_Exercise instructions_.
Every entry that follows should be repeated exactly; drop the images.

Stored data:
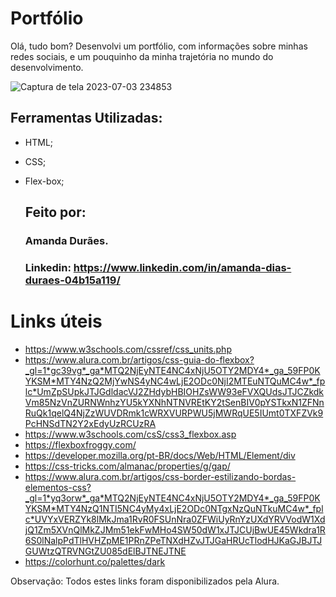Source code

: # Portfólio
Olá, tudo bom?
Desenvolvi um portfólio, com informações sobre minhas redes sociais, e um pouquinho da minha trajetória no mundo do desenvolvimento.

![Captura de tela 2023-07-03 234853](https://github.com/amandadduraes/portfolio/assets/54537743/fc9ccd94-f172-41ad-9529-9dc9af63b611)

## Ferramentas Utilizadas:

* HTML;
* CSS;
* Flex-box;

  ## Feito por:
  ### Amanda Durães.

  ### Linkedin: https://www.linkedin.com/in/amanda-dias-duraes-04b15a119/


# Links úteis
- https://www.w3schools.com/cssref/css_units.php
- https://www.alura.com.br/artigos/css-guia-do-flexbox?_gl=1*gc39vg*_ga*MTQ2NjEyNTE4NC4xNjU5OTY2MDY4*_ga_59FP0KYKSM*MTY4NzQ2MjYwNS4yNC4wLjE2ODc0NjI2MTEuNTQuMC4w*_fplc*UmZpSUpkJTJGdldacVJ2ZHdybHBIOHZsWW93eFVXQUdsJTJCZkdkVm85NzVnZURNWnhzYU5kYXNhNTNVREtKY2tSenBIV0pYSTkxN1ZFNnRuQk1qelQ4NjZzWUVDRmk1cWRXVURPWU5jMWRqUE5IUmt0TXFZVk9PcHNSdTN2Y2xEdyUzRCUzRA
- https://www.w3schools.com/csS/css3_flexbox.asp
- https://flexboxfroggy.com/
- https://developer.mozilla.org/pt-BR/docs/Web/HTML/Element/div
- https://css-tricks.com/almanac/properties/g/gap/
- https://www.alura.com.br/artigos/css-border-estilizando-bordas-elementos-css?_gl=1*yq3orw*_ga*MTQ2NjEyNTE4NC4xNjU5OTY2MDY4*_ga_59FP0KYKSM*MTY4NzQ1NTI5NC4yMy4xLjE2ODc0NTgxNzQuNTkuMC4w*_fplc*UVYxVERZYk8lMkJma1RvR0FSUnNra0ZFWiUyRnYzUXdYRVVodW1XdjQ1Zm5XVnQlMkZJMm51ekFwMHo4SW50dW1xJTJCUjBwUE45Wkdra1R6S0lNalpPdTlHVHZpME1PRnZPeTNXdHZvJTJGaHRUcTlodHJKaGJBJTJGUWtzQTRVNGtZU085dElBJTNEJTNE
- https://colorhunt.co/palettes/dark

Observação: Todos estes links foram disponibilizados pela Alura.
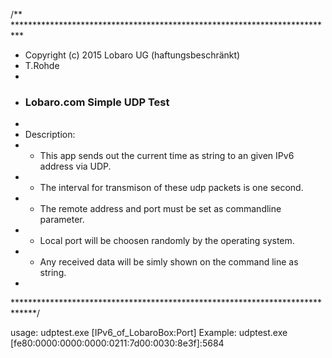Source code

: /** **************************************************************************
 *  Copyright (c) 2015 Lobaro UG (haftungsbeschränkt)
 *  T.Rohde
 *
 *  ### Lobaro.com Simple UDP Test ###
 *
 *  Description:
 *  - This app sends out the current time as string to an given IPv6 address via UDP.
 *	- The interval for transmison of these udp packets is one second.
 * 	- The remote address and port must be set as commandline parameter.
 *	- Local port will be choosen randomly by the operating system.
 *	- Any received data will be simly shown on the command line as string.
 *
 *****************************************************************************/

usage: udptest.exe [IPv6_of_LobaroBox:Port]
Example: udptest.exe [fe80:0000:0000:0000:0211:7d00:0030:8e3f]:5684
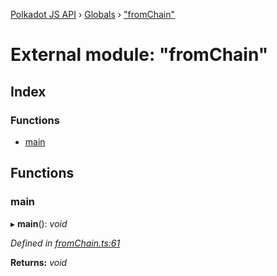 [Polkadot JS API](../README.md) › [Globals](../globals.md) › ["fromChain"](_fromchain_.md)

# External module: "fromChain"

## Index

### Functions

* [main](_fromchain_.md#main)

## Functions

###  main

▸ **main**(): *void*

*Defined in [fromChain.ts:61](https://github.com/polkadot-js/api/blob/869f9b7af/packages/typegen/src/fromChain.ts#L61)*

**Returns:** *void*

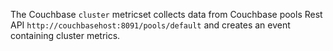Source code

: The Couchbase `cluster` metricset collects data from Couchbase pools Rest API `http://couchbasehost:8091/pools/default` and creates an event containing cluster metrics.
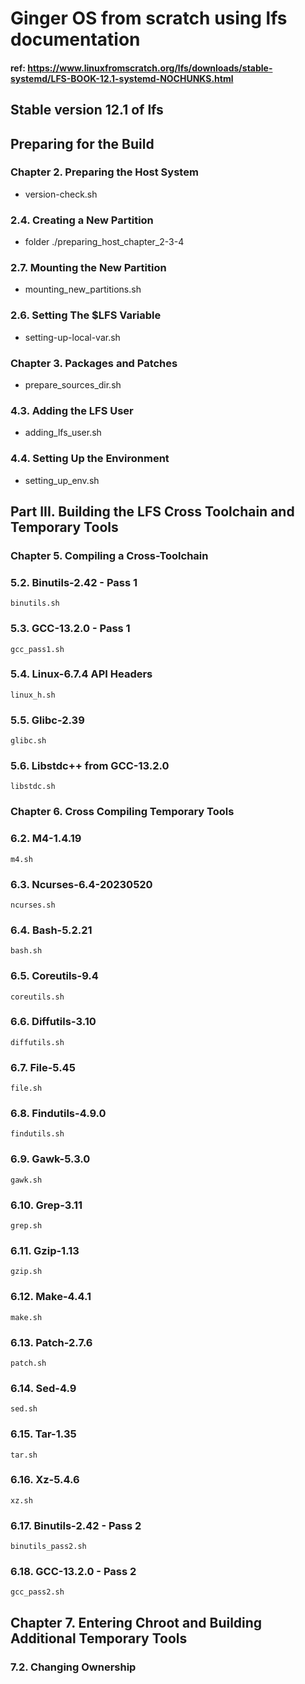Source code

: # Ginger OS from scratch using lfs documentation
#### ref: https://www.linuxfromscratch.org/lfs/downloads/stable-systemd/LFS-BOOK-12.1-systemd-NOCHUNKS.html

## Stable version 12.1 of lfs

## Preparing for the Build
### Chapter 2. Preparing the Host System
- version-check.sh
### 2.4. Creating a New Partition
-  folder ./preparing_host_chapter_2-3-4
### 2.7. Mounting the New Partition
- mounting_new_partitions.sh
### 2.6. Setting The $LFS Variable
- setting-up-local-var.sh
### Chapter 3. Packages and Patches
- prepare_sources_dir.sh
### 4.3. Adding the LFS User
- adding_lfs_user.sh
### 4.4. Setting Up the Environment
- setting_up_env.sh
## Part III. Building the LFS Cross Toolchain and Temporary Tools
### Chapter 5. Compiling a Cross-Toolchain
### 5.2. Binutils-2.42 - Pass 1
`binutils.sh`
### 5.3. GCC-13.2.0 - Pass 1
`gcc_pass1.sh`
### 5.4. Linux-6.7.4 API Headers
`linux_h.sh`
### 5.5. Glibc-2.39
`glibc.sh`
### 5.6. Libstdc++ from GCC-13.2.0
`libstdc.sh`

### Chapter 6. Cross Compiling Temporary Tools
### 6.2. M4-1.4.19
`m4.sh`
### 6.3. Ncurses-6.4-20230520
`ncurses.sh`
### 6.4. Bash-5.2.21
`bash.sh`
### 6.5. Coreutils-9.4
`coreutils.sh`
### 6.6. Diffutils-3.10
`diffutils.sh`
### 6.7. File-5.45
`file.sh`
### 6.8. Findutils-4.9.0
`findutils.sh`
### 6.9. Gawk-5.3.0
`gawk.sh`
### 6.10. Grep-3.11
`grep.sh`
### 6.11. Gzip-1.13
`gzip.sh`
### 6.12. Make-4.4.1
`make.sh`
### 6.13. Patch-2.7.6
`patch.sh`
### 6.14. Sed-4.9
`sed.sh`
### 6.15. Tar-1.35
`tar.sh`
### 6.16. Xz-5.4.6
`xz.sh`
### 6.17. Binutils-2.42 - Pass 2
`binutils_pass2.sh`
### 6.18. GCC-13.2.0 - Pass 2
`gcc_pass2.sh`
## Chapter 7. Entering Chroot and Building Additional Temporary Tools
### 7.2. Changing Ownership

_Completed exercise_.
Source code

: # Portfólio
Olá, tudo bom?
Desenvolvi um portfólio, com informações sobre minhas redes sociais, e um pouquinho da minha trajetória no mundo do desenvolvimento.

![Captura de tela 2023-07-03 234853](https://github.com/amandadduraes/portfolio/assets/54537743/fc9ccd94-f172-41ad-9529-9dc9af63b611)

## Ferramentas Utilizadas:

* HTML;
* CSS;
* Flex-box;

  ## Feito por:
  ### Amanda Durães.

  ### Linkedin: https://www.linkedin.com/in/amanda-dias-duraes-04b15a119/


# Links úteis
- https://www.w3schools.com/cssref/css_units.php
- https://www.alura.com.br/artigos/css-guia-do-flexbox?_gl=1*gc39vg*_ga*MTQ2NjEyNTE4NC4xNjU5OTY2MDY4*_ga_59FP0KYKSM*MTY4NzQ2MjYwNS4yNC4wLjE2ODc0NjI2MTEuNTQuMC4w*_fplc*UmZpSUpkJTJGdldacVJ2ZHdybHBIOHZsWW93eFVXQUdsJTJCZkdkVm85NzVnZURNWnhzYU5kYXNhNTNVREtKY2tSenBIV0pYSTkxN1ZFNnRuQk1qelQ4NjZzWUVDRmk1cWRXVURPWU5jMWRqUE5IUmt0TXFZVk9PcHNSdTN2Y2xEdyUzRCUzRA
- https://www.w3schools.com/csS/css3_flexbox.asp
- https://flexboxfroggy.com/
- https://developer.mozilla.org/pt-BR/docs/Web/HTML/Element/div
- https://css-tricks.com/almanac/properties/g/gap/
- https://www.alura.com.br/artigos/css-border-estilizando-bordas-elementos-css?_gl=1*yq3orw*_ga*MTQ2NjEyNTE4NC4xNjU5OTY2MDY4*_ga_59FP0KYKSM*MTY4NzQ1NTI5NC4yMy4xLjE2ODc0NTgxNzQuNTkuMC4w*_fplc*UVYxVERZYk8lMkJma1RvR0FSUnNra0ZFWiUyRnYzUXdYRVVodW1XdjQ1Zm5XVnQlMkZJMm51ekFwMHo4SW50dW1xJTJCUjBwUE45Wkdra1R6S0lNalpPdTlHVHZpME1PRnZPeTNXdHZvJTJGaHRUcTlodHJKaGJBJTJGUWtzQTRVNGtZU085dElBJTNEJTNE
- https://colorhunt.co/palettes/dark

Observação: Todos estes links foram disponibilizados pela Alura.
Source code

: /** **************************************************************************
 *  Copyright (c) 2015 Lobaro UG (haftungsbeschränkt)
 *  T.Rohde
 *
 *  ### Lobaro.com Simple UDP Test ###
 *
 *  Description:
 *  - This app sends out the current time as string to an given IPv6 address via UDP.
 *	- The interval for transmison of these udp packets is one second.
 * 	- The remote address and port must be set as commandline parameter.
 *	- Local port will be choosen randomly by the operating system.
 *	- Any received data will be simly shown on the command line as string.
 *
 *****************************************************************************/

usage: udptest.exe [IPv6_of_LobaroBox:Port]
Example: udptest.exe [fe80:0000:0000:0000:0211:7d00:0030:8e3f]:5684
 [Polkadot JS API](../README.md) › [Globals](../globals.md) › ["fromChain"](_fromchain_.md)

# External module: "fromChain"

## Index

### Functions

* [main](_fromchain_.md#main)

## Functions

###  main

▸ **main**(): *void*

*Defined in [fromChain.ts:61](https://github.com/polkadot-js/api/blob/869f9b7af/packages/typegen/src/fromChain.ts#L61)*

**Returns:** *void*

Source code

: The Couchbase `cluster` metricset collects data from Couchbase pools Rest API `http://couchbasehost:8091/pools/default` and creates an event containing cluster metrics.
Source code

: # Ginger OS from scratch using lfs documentation
#### ref: https://www.linuxfromscratch.org/lfs/downloads/stable-systemd/LFS-BOOK-12.1-systemd-NOCHUNKS.html

## Stable version 12.1 of lfs

## Preparing for the Build
### Chapter 2. Preparing the Host System
- version-check.sh
### 2.4. Creating a New Partition
-  folder ./preparing_host_chapter_2-3-4
### 2.7. Mounting the New Partition
- mounting_new_partitions.sh
### 2.6. Setting The $LFS Variable
- setting-up-local-var.sh
### Chapter 3. Packages and Patches
- prepare_sources_dir.sh
### 4.3. Adding the LFS User
- adding_lfs_user.sh
### 4.4. Setting Up the Environment
- setting_up_env.sh
## Part III. Building the LFS Cross Toolchain and Temporary Tools
### Chapter 5. Compiling a Cross-Toolchain
### 5.2. Binutils-2.42 - Pass 1
`binutils.sh`
### 5.3. GCC-13.2.0 - Pass 1
`gcc_pass1.sh`
### 5.4. Linux-6.7.4 API Headers
`linux_h.sh`
### 5.5. Glibc-2.39
`glibc.sh`
### 5.6. Libstdc++ from GCC-13.2.0
`libstdc.sh`

### Chapter 6. Cross Compiling Temporary Tools
### 6.2. M4-1.4.19
`m4.sh`
### 6.3. Ncurses-6.4-20230520
`ncurses.sh`
### 6.4. Bash-5.2.21
`bash.sh`
### 6.5. Coreutils-9.4
`coreutils.sh`
### 6.6. Diffutils-3.10
`diffutils.sh`
### 6.7. File-5.45
`file.sh`
### 6.8. Findutils-4.9.0
`findutils.sh`
### 6.9. Gawk-5.3.0
`gawk.sh`
### 6.10. Grep-3.11
`grep.sh`
### 6.11. Gzip-1.13
`gzip.sh`
### 6.12. Make-4.4.1
`make.sh`
### 6.13. Patch-2.7.6
`patch.sh`
### 6.14. Sed-4.9
`sed.sh`
### 6.15. Tar-1.35
`tar.sh`
### 6.16. Xz-5.4.6
`xz.sh`
### 6.17. Binutils-2.42 - Pass 2
`binutils_pass2.sh`
### 6.18. GCC-13.2.0 - Pass 2
`gcc_pass2.sh`
## Chapter 7. Entering Chroot and Building Additional Temporary Tools
### 7.2. Changing Ownership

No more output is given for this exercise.